After endless bloodshed, that message is now starting to break through - and some say City Hall isn't listening.
"First of all, he's in La La Land, he's living in a fantasy world right now," said Community Activist Tony Herbert, "Today the gloves come off. To this mayor, and I'll say it again - what's happening in New York City, the blood is on your hands."
Retired NYPD officer Cleveland Bannister said the inner-city communities want the police there.
"But they want them there policing their communities like they police every other community. We have to get the anti-crime and the street-crime units back," Bannister said.
At the scene in Canarsie, one of three drive-by shootings on Monday night in Brooklyn, community leaders blamed the erupting violence on the mayor.
There were 14 shootings in the city overnight, with 18 victims, including a 17-year-old shot and killed in East Harlem.
In Brooklyn, investigators say a getaway car was linked to the drive-by shootings.
The NYPD also released surveillance of the two gunmen who opened fire at a cookout in Bed-Stuy, killing a 1-year-old boy on Sunday night.
Samantha Gardner, the grandmother of Davell Gardner spoke to Fox News on Monday night.
"Everyone talks about Black Lives Matter. What about baby lives? What about teenager lives?" she said.
NYPD Chief Terrence Monahan is blaming gangs - one crew going after another indiscriminately firing on the streets.
"All the rhetoric of defund the police, get rid of the police, abolish the police - that's got to end. That has to stop. We need to find that middle ground of cops and communities working together," Monahan said.
Meanwhile, Mayor de Blasio was on the defense again Tuesday for disbanding the anti-crime unit.
"People don't have jobs or school to go to the court systems not working. I mean, come on. We are not dealing with business as usual here," he said.
"You're allowing these progressive protesters out here to destroy our city. You're at fault," said Gerald Seabrook of the United Clergy Coalition, "The community is not asking for police officers to be dismantled. The community is saying we want to be treated like every other community.
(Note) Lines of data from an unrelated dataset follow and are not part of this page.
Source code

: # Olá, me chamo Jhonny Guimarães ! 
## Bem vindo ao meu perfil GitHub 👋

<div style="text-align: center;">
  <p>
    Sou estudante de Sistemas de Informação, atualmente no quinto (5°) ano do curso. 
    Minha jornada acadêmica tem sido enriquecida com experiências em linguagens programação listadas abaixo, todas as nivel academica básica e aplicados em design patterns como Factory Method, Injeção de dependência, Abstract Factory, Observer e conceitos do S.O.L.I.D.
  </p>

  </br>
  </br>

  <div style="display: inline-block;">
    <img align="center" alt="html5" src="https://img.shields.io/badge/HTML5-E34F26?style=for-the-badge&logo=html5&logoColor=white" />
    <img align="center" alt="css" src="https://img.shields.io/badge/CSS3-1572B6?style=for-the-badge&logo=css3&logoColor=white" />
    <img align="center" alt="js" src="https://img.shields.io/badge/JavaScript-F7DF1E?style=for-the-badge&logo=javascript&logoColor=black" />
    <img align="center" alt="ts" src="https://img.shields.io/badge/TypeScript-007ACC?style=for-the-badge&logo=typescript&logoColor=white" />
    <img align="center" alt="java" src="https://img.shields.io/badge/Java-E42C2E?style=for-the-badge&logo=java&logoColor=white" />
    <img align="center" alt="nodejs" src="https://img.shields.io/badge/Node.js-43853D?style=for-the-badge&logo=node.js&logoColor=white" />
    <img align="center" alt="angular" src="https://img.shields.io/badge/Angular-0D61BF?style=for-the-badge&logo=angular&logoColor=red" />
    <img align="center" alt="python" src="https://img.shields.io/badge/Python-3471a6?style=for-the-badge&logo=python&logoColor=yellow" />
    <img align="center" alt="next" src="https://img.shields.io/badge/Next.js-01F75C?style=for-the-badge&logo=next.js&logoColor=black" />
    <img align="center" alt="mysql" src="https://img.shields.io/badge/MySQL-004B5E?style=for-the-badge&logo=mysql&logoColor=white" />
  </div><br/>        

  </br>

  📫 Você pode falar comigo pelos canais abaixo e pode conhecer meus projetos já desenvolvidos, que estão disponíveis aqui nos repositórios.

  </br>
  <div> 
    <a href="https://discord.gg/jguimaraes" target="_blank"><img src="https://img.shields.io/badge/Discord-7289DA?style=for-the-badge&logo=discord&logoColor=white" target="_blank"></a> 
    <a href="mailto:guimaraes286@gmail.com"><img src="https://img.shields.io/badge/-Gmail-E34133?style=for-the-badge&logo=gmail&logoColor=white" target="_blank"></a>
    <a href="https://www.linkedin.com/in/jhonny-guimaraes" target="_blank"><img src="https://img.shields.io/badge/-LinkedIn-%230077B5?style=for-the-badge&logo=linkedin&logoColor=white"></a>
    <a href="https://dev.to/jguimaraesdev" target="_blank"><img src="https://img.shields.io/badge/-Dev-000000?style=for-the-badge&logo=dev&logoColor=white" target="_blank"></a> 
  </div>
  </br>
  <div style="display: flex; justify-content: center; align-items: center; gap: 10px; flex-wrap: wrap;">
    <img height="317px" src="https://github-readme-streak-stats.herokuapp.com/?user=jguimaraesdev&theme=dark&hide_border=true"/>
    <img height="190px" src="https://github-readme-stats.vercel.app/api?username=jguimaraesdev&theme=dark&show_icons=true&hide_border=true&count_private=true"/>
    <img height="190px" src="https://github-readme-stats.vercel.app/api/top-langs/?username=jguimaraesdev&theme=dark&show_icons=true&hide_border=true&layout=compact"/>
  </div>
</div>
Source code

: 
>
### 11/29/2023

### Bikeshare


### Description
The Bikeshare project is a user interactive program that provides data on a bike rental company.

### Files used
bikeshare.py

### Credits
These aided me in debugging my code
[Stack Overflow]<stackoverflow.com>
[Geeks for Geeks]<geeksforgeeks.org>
The group says that on Wednesday at 9 a.m. they will march in prayer across the Brooklyn Bridge to City Hall.
They say it is not a protest, and they are asking anyone who is a part of the Black Lives Matter movement to join them, saying they should, 'be out here against black-on-black violence, too.'
The NYPD is offering a $15,000 reward for any information leading to an arrest in the shooting of the 1-year-old boy.